(The Banffshire Journal. July 31, 1866)
The event of the the week is probably the completion of the Atlantic telegraph. Remembering the jubilation and the subsequent disappointment of 1858, exultation would be misplaced. There is no doubt however, that the wire has been safely laid, and that many messages between Newfoundland and the Irish coast have already been exchanged.
It is matter for gratulation that the two termini of the great undertaking both rest on British ground. The whole design and execution are due to British skill and enterprise, and mainly British capital. The fact, however, that the western extremity of the wire finds its lodgement in a British colony, is of great consequence in the view of possible unpleasant relations springing up—as we must occasionally expect them to spring up—between this country and the United States. In such an event, how awkward for our Government to send a message per Atlantic wire, which they must fear would be open to the inspection of the very Government against which it might be directed.
Though executed by British subjects and by British ships, and located in a sense in British soil, the human race will reap the benefit of the undertaking. The wire, indeed, in this sense, belongs not to us, but to the world. The Atlantic Ocean is the great barrier separating most widely the great continents of the globe. Twenty days was the shortest period within which a Liverpool merchant might hope to obtain a reply from a correspondent in New York. Now all will be changed. At present, even while the communication between Newfoundland and the United States telegraphic system is yet imperfect, the delivery is only a matter of a few hours. By next week, it will probably only be as many minutes.

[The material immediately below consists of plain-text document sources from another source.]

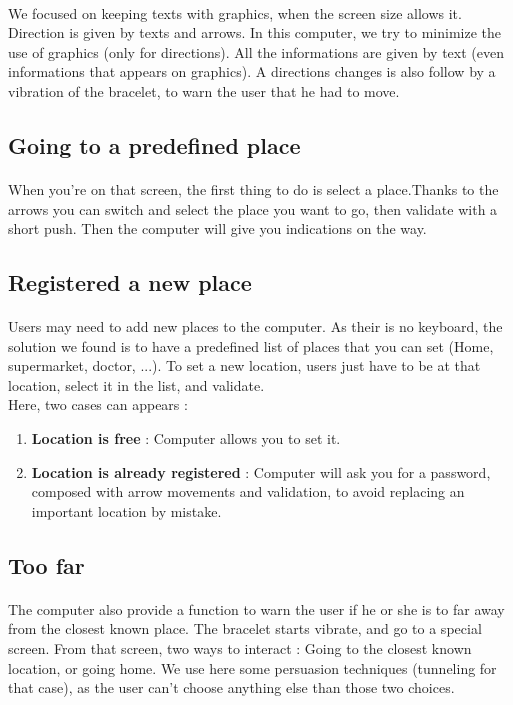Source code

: \documentclass[a4paper,11pt]{article} %
\begin{document}
\paragraph{}We focused on keeping texts with graphics, when the screen size allows it. Direction is given by texts and arrows. In this computer, we try to minimize the use of graphics (only for directions). All the informations are given by text (even informations that appears on graphics). A directions changes is also follow by a vibration of the bracelet, to warn the user that he had to move.
\subsection{Going to a predefined place}
\paragraph{} When you're on that screen, the first thing to do is select a place.Thanks to the arrows you can switch and select the place you want to go, then validate with a short push. Then the computer will give you indications on the way.
\subsection{Registered a new place}
\paragraph{}Users may need to add new places to the computer. As their is no keyboard, the solution we found is to have a predefined list of places that you can set (Home, supermarket, doctor, ...). To set a new location, users just have to be at that location, select it in the list, and validate.\\
Here, two cases can appears : 
\begin{enumerate}
\item \textbf{Location is free} : Computer allows you to set it.
\item \textbf{Location is already registered} : Computer will ask you for a password, composed with arrow movements and validation, to avoid replacing an important location by mistake. 
\end{enumerate}

\subsection{Too far}
\paragraph{}The computer also provide a function to warn the user if he or she is to far away from the closest known place. The bracelet starts vibrate, and go to a special screen. From that screen, two ways to interact : Going to the closest known location, or going home. We use here some persuasion techniques (tunneling for that case), as the user can't choose anything else than those two choices.
\end{document}
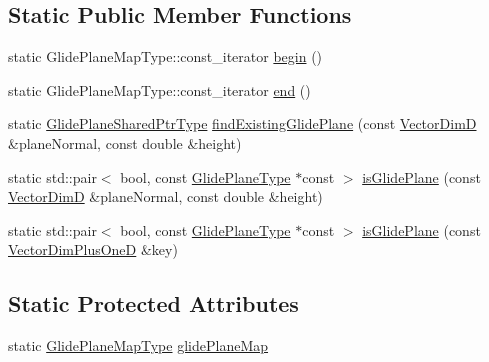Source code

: \subsection*{Static Public Member Functions}
\begin{DoxyCompactItemize}
\item 
static Glide\+Plane\+Map\+Type\+::const\+\_\+iterator \hyperlink{structmodel_1_1_glide_plane_observer_a3346f4fa01c173c110e348a7f40d0ef8}{begin} ()
\item 
static Glide\+Plane\+Map\+Type\+::const\+\_\+iterator \hyperlink{structmodel_1_1_glide_plane_observer_a8333a82590816b9c7d83430e86b7746b}{end} ()
\item 
static \hyperlink{structmodel_1_1_glide_plane_observer_a1db5edc59e298b9504e29de2081973c4}{Glide\+Plane\+Shared\+Ptr\+Type} \hyperlink{structmodel_1_1_glide_plane_observer_a374732855fa19bce8b31f97a4322b57b}{find\+Existing\+Glide\+Plane} (const \hyperlink{structmodel_1_1_glide_plane_observer_a3ac9c571b18b2bf2043a7e74cb73fc80}{Vector\+Dim\+D} \&plane\+Normal, const double \&height)
\item 
static std\+::pair$<$ bool, const \hyperlink{structmodel_1_1_glide_plane_observer_afb0ef99e698d5e00236daf826f0ccfb0}{Glide\+Plane\+Type} $\ast$const  $>$ \hyperlink{structmodel_1_1_glide_plane_observer_a6ed81d38e093053d6fb0dafe1211ab72}{is\+Glide\+Plane} (const \hyperlink{structmodel_1_1_glide_plane_observer_a3ac9c571b18b2bf2043a7e74cb73fc80}{Vector\+Dim\+D} \&plane\+Normal, const double \&height)
\item 
static std\+::pair$<$ bool, const \hyperlink{structmodel_1_1_glide_plane_observer_afb0ef99e698d5e00236daf826f0ccfb0}{Glide\+Plane\+Type} $\ast$const  $>$ \hyperlink{structmodel_1_1_glide_plane_observer_a34f72c439a2f1311555cf5f7da3cddfd}{is\+Glide\+Plane} (const \hyperlink{structmodel_1_1_glide_plane_observer_af9001f8c11da2a2812813d2a53c14c46}{Vector\+Dim\+Plus\+One\+D} \&key)
\end{DoxyCompactItemize}
\subsection*{Static Protected Attributes}
\begin{DoxyCompactItemize}
\item 
static \hyperlink{structmodel_1_1_glide_plane_observer_ad84427bd16fe79b950b870adfbb89dbe}{Glide\+Plane\+Map\+Type} \hyperlink{structmodel_1_1_glide_plane_observer_a7ed557e3e1e5c77b9804d20b868b48e0}{glide\+Plane\+Map}
\end{DoxyCompactItemize}
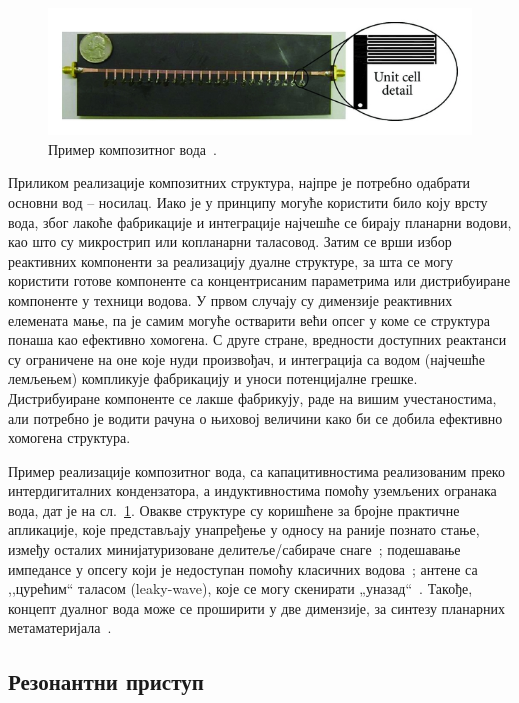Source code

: \documentclass[main.tex]{subfiles}
\begin{document}
\begin{figure}[h]
    \centering
    \includegraphics[width=1.0\linewidth]{sl_uvod/crlh_kalo.jpg}
    \caption{Пример композитног вода~\cite{caloz2005}.}
    \label{uvod:crlh_kalo} 
\end{figure}
Приликом реализације композитних структура, најпре је потребно одабрати основни вод – носилац. Иако је у принципу могуће користити било коју врсту вода, због лакоће фабрикације и интеграције најчешће се бирају планарни водови, као што су микрострип или копланарни таласовод. Затим се врши избор реактивних компоненти за реализацију дуалне структуре, за шта се могу користити готове компоненте са концентрисаним параметрима или дистрибуиране компоненте у техници водова. У првом случају су димензије реактивних елемената мање, па је самим могуће остварити већи опсег у коме се структура понаша као ефективно хомогена. С друге стране, вредности доступних реактанси су ограничене на оне које нуди произвођач, и интеграција са водом (најчешће лемљењем) компликује фабрикацију и уноси потенцијалне грешке. Дистрибуиране компоненте се лакше фабрикују, раде на вишим учестаностима, али потребно је водити рачуна о њиховој величини како би се добила ефективно хомогена структура.

Пример реализације композитног вода, са капацитивностима реализованим преко интердигиталних кондензатора, а индуктивностима помоћу уземљених огранака вода, дат је на сл.~\ref{uvod:crlh_kalo}. Овакве структуре су коришћене за бројне практичне апликације, које представљају унапређење у односу на раније познато стање, између осталих минијатуризоване делитеље/сабираче снаге~\cite{caloz2004novel}; подешавање импедансе у опсегу који је недоступан помоћу класичних водова~\cite{damm2007electrically}; антене са ,,цурећим`` таласом (leaky-wave), које се могу скенирати „уназад“~\cite{roig2013liquid}. Такође, концепт дуалног вода може се проширити у две димензије, за синтезу планарних метаматеријала~\cite{grbic2004overcoming,798001}.

\subsection{Резонантни приступ}%
\end{document}
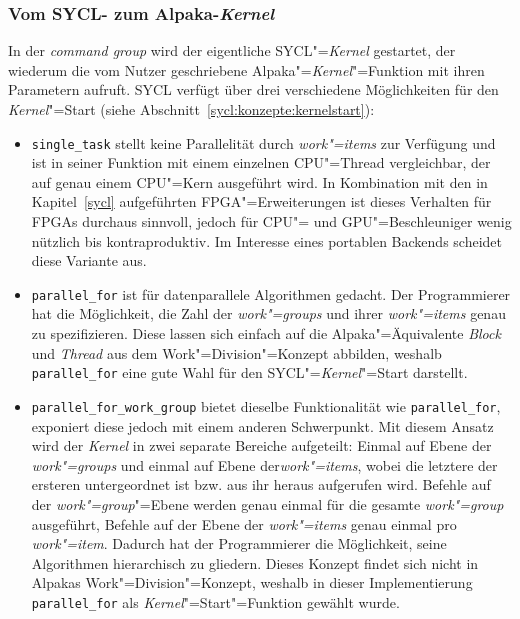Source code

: \subsubsection{Vom SYCL- zum Alpaka-\textit{Kernel}}
\label{implementierung:task:kernel:launch}

In der \textit{command group} wird der eigentliche SYCL"=\textit{Kernel}
gestartet, der wiederum die vom Nutzer geschriebene
Alpaka"=\textit{Kernel}"=Funktion mit ihren Parametern aufruft. SYCL verfügt
über drei verschiedene Möglichkeiten für den \textit{Kernel}"=Start (siehe
Abschnitt~\ref{sycl:konzepte:kernelstart}):

\begin{itemize}
    \item \texttt{single\_task} stellt keine Parallelität durch
          \textit{work"=items} zur Verfügung und ist in seiner Funktion mit
          einem einzelnen CPU"=Thread vergleichbar, der auf genau einem
          CPU"=Kern ausgeführt wird. In Kombination mit den in
          Kapitel~\ref{sycl} aufgeführten FPGA"=Erweiterungen ist dieses
          Verhalten für FPGAs durchaus sinnvoll, jedoch für CPU"= und
          GPU"=Beschleuniger wenig nützlich bis kontraproduktiv. Im Interesse
          eines portablen Backends scheidet diese Variante aus.
    \item \texttt{parallel\_for} ist für datenparallele Algorithmen gedacht.
          Der Programmierer hat die Möglichkeit, die Zahl der
          \textit{work"=groups} und ihrer \textit{work"=items} genau zu
          spezifizieren. Diese lassen sich einfach auf die Alpaka"=Äquivalente
          \textit{Block} und \textit{Thread} aus dem Work"=Division"=Konzept
          abbilden, weshalb \texttt{parallel\_for} eine gute Wahl für den
          SYCL"=\textit{Kernel}"=Start darstellt.
    \item \texttt{parallel\_for\_work\_group} bietet dieselbe Funktionalität wie
          \texttt{parallel\_for}, exponiert diese jedoch mit einem anderen
          Schwerpunkt. Mit diesem Ansatz wird der \textit{Kernel} in zwei
          separate Bereiche aufgeteilt: Einmal auf Ebene der
          \textit{work"=groups} und einmal auf Ebene der\textit{work"=items},
          wobei die letztere der ersteren untergeordnet ist bzw. aus ihr heraus
          aufgerufen wird. Befehle auf der \textit{work"=group}"=Ebene werden
          genau einmal für die gesamte \textit{work"=group} ausgeführt, Befehle
          auf der Ebene der \textit{work"=items} genau einmal pro
          \textit{work"=item}. Dadurch hat der Programmierer die Möglichkeit,
          seine Algorithmen hierarchisch zu gliedern. Dieses Konzept findet sich
          nicht in Alpakas Work"=Division"=Konzept, weshalb in dieser
          Implementierung \texttt{parallel\_for} als
          \textit{Kernel}"=Start"=Funktion gewählt wurde.
\end{itemize}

The benefit is of course not confined to messages from these isles to America. The whole Continent of Europe is now pervaded by the telegraphic wires ; and by and by it will be extended throughout the whole civilised portions of Asia, and thence to the islands of Australasia. There is no obstacle anywhere so great as has just been overcome in laying of the Atlantic cable. The line just completed, to be followed by other wires over the same ground, will thus in fact bind the populations of the earth more closely together ; and it may in a sense be said that it is the “one touch of Art that makes the whole world kin”.